Try it: All lines after the one containing "<audio controls preload>" are needed, along with that line itself. Please repeat them exactly through the end of the entries.

Saved data entries
========================

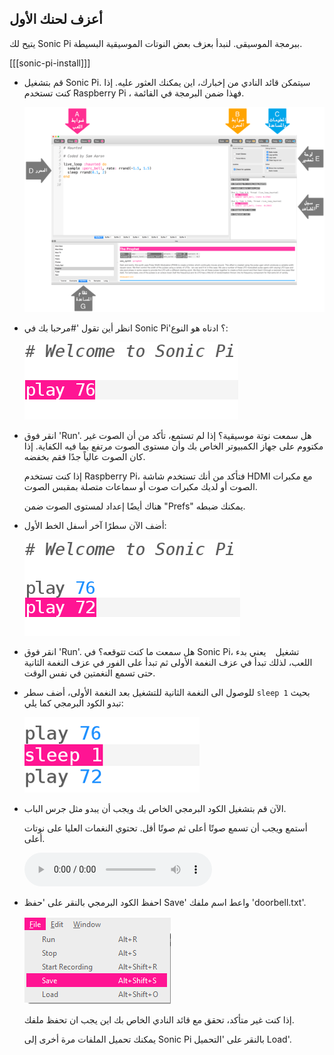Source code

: ## أعزف لحنك الأول

يتيح لك Sonic Pi ببرمجة الموسيقى. لنبدأ بعزف بعض النوتات الموسيقية البسيطة.

[[[sonic-pi-install]]]

+ قم بتشغيل Sonic Pi. سيتمكن قائد النادي من إخبارك، اين يمكنك العثور عليه. إذا كنت تستخدم Raspberry Pi ، فهذا ضمن البرمجة في القائمة.
    
    ![لقطة للشاشة](images/tune-GUI.png)

+ انظر أين تقول '#مرحبا بك في Sonic Pi'؟ ادناه هو النوع:
    
    ![لقطة للشاشة](images/tune-play.png)

+ انقر فوق 'Run'. هل سمعت نوتة موسيقية؟ إذا لم تستمع، تأكد من أن الصوت غير مكتووم على جهاز الكمبيوتر الخاص بك وأن مستوى الصوت مرتفع بما فيه الكفاية. إذا كان الصوت عالياً جدًا فقم بخفضه.
    
    إذا كنت تستخدم Raspberry Pi، فتأكد من أنك تستخدم شاشة HDMI مع مكبرات الصوت أو لديك مكبرات صوت أو سماعات متصلة بمقبس الصوت.
    
    هناك أيضًا إعداد لمستوى الصوت ضمن "Prefs" يمكنك ضبطه.

+ أضف الآن سطرًا آخر أسفل الخط الأول:
    
    ![لقطة للشاشة](images/tune-play2.png)

+ انقر فوق 'Run'. هل سمعت ما كنت تتوقعه؟ في Sonic Pi، تشغيل ` ` يعني بدء اللعب، لذلك تبدأ في عزف النغمة الأولى ثم تبدأ على الفور في عزف النغمة الثانية حتى تسمع النغمتين في نفس الوقت.

+ للوصول الى النغمة الثانية للتشغيل بعد النغمة الأولى، أضف سطر ` sleep 1 ` بحيث تبدو الكود البرمجي كما يلي:
    
    ![لقطة للشاشة](images/tune-sleep.png)

+ الآن قم بتشغيل الكود البرمجي الخاص بك ويجب أن يبدو مثل جرس الباب.
    
    أستمع ويجب أن تسمع صوتًا أعلى ثم صوتًا أقل. تحتوي النغمات العليا على نوتات أعلى.
    
    <div id="audio-preview" class="pdf-hidden">
      <audio controls preload> <source src="resources/doorbell-1.mp3" type="audio/mpeg"> المتصفح الخاص بك لا يدعم هذا الجزء <code>الصوت </code>. </audio>
    </div>
+ احفظ الكود البرمجي بالنقر على 'حفظ Save' واعط اسم ملفك 'doorbell.txt'.
    
    ![لقطة للشاشة](images/tune-save.png)
    
    إذا كنت غير متأكد، تحقق مع قائد النادي الخاص بك اين يجب ان تحفظ ملفك.
    
    يمكنك تحميل الملفات مرة أخرى إلى Sonic Pi بالنقر على 'التحميل Load'.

========================

Answer to this task:
      <audio controls preload> <source src="resources/doorbell-1.mp3" type="audio/mpeg"> المتصفح الخاص بك لا يدعم هذا الجزء <code>الصوت </code>. </audio>
    </div>
+ احفظ الكود البرمجي بالنقر على 'حفظ Save' واعط اسم ملفك 'doorbell.txt'.
    
    ![لقطة للشاشة](images/tune-save.png)
    
    إذا كنت غير متأكد، تحقق مع قائد النادي الخاص بك اين يجب ان تحفظ ملفك.
    
    يمكنك تحميل الملفات مرة أخرى إلى Sonic Pi بالنقر على 'التحميل Load'.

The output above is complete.